• _WORK ORDER_:
Pull out every line with the word "Roaming" from the entries below.

• _DATA RECORDS_:
----------
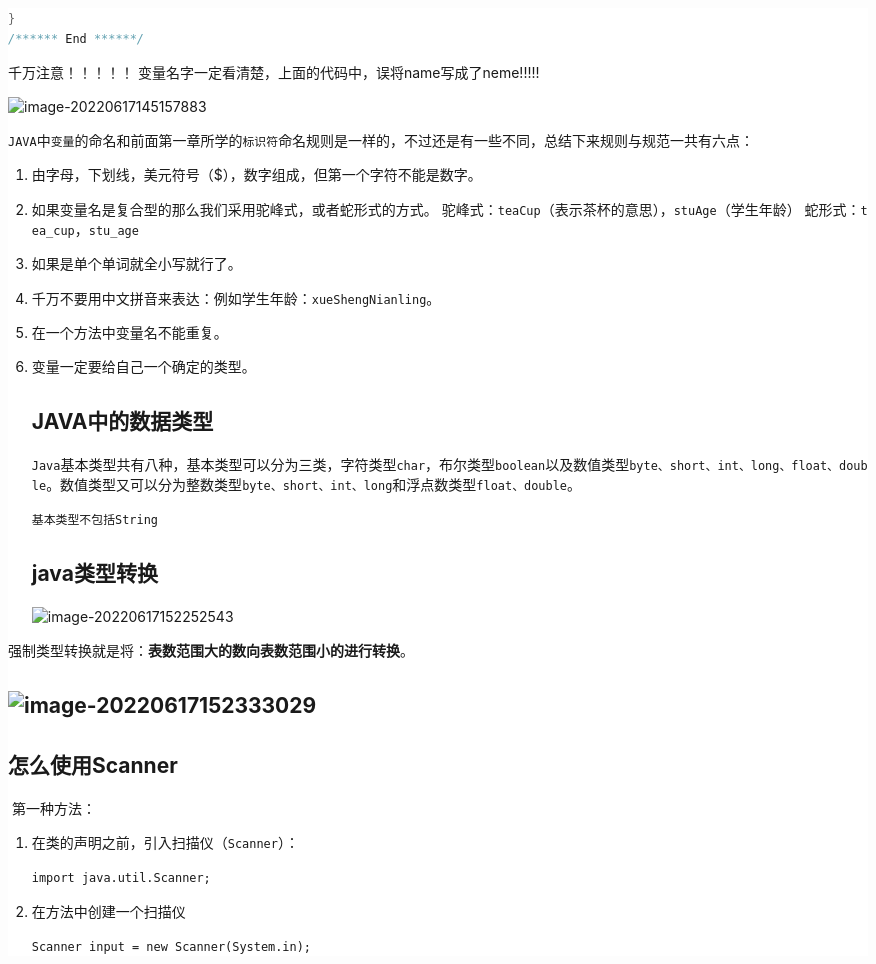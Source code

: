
 ```Java
}
/****** End ******/
```

千万注意！！！！！
变量名字一定看清楚，上面的代码中，误将name写成了neme!!!!!

![image-20220617145157883](C:\Users\WLei224\AppData\Roaming\Typora\typora-user-images\image-20220617145157883.png)

`JAVA`中`变量`的命名和前面第一章所学的`标识符`命名规则是一样的，不过还是有一些不同，总结下来规则与规范一共有六点：

1. 由字母，下划线，美元符号（$），数字组成，但第一个字符不能是数字。

2. 如果变量名是复合型的那么我们采用驼峰式，或者蛇形式的方式。
   驼峰式：`teaCup`（表示茶杯的意思），`stuAge`（学生年龄）
   蛇形式：`tea_cup`，`stu_age`

3. 如果是单个单词就全小写就行了。

4. 千万不要用中文拼音来表达：例如学生年龄：`xueShengNianling`。

5. 在一个方法中变量名不能重复。

6. 变量一定要给自己一个确定的类型。

   ## JAVA中的数据类型

   `Java`基本类型共有八种，基本类型可以分为三类，字符类型`char`，布尔类型`boolean`以及数值类型`byte、short、int、long、float、double`。数值类型又可以分为整数类型`byte、short、int、long`和浮点数类型`float、double`。  

   `基本类型不包括String`

   ## java类型转换

   ![image-20220617152252543](C:\Users\WLei224\AppData\Roaming\Typora\typora-user-images\image-20220617152252543.png)



强制类型转换就是将：**表数范围大的数向表数范围小的进行转换**。  

## ![image-20220617152333029](C:\Users\WLei224\AppData\Roaming\Typora\typora-user-images\image-20220617152333029.png)	

## 怎么使用Scanner

​		第一种方法：

1. 在类的声明之前，引入扫描仪（`Scanner`）：

   `import java.util.Scanner;`

2. 在方法中创建一个扫描仪 

   `Scanner input = new Scanner(System.in);`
----------
• _SOLUTION_:
![image-20220617145157883](C:\Users\WLei224\AppData\Roaming\Typora\typora-user-images\image-20220617145157883.png)
   ![image-20220617152252543](C:\Users\WLei224\AppData\Roaming\Typora\typora-user-images\image-20220617152252543.png)
## ![image-20220617152333029](C:\Users\WLei224\AppData\Roaming\Typora\typora-user-images\image-20220617152333029.png)	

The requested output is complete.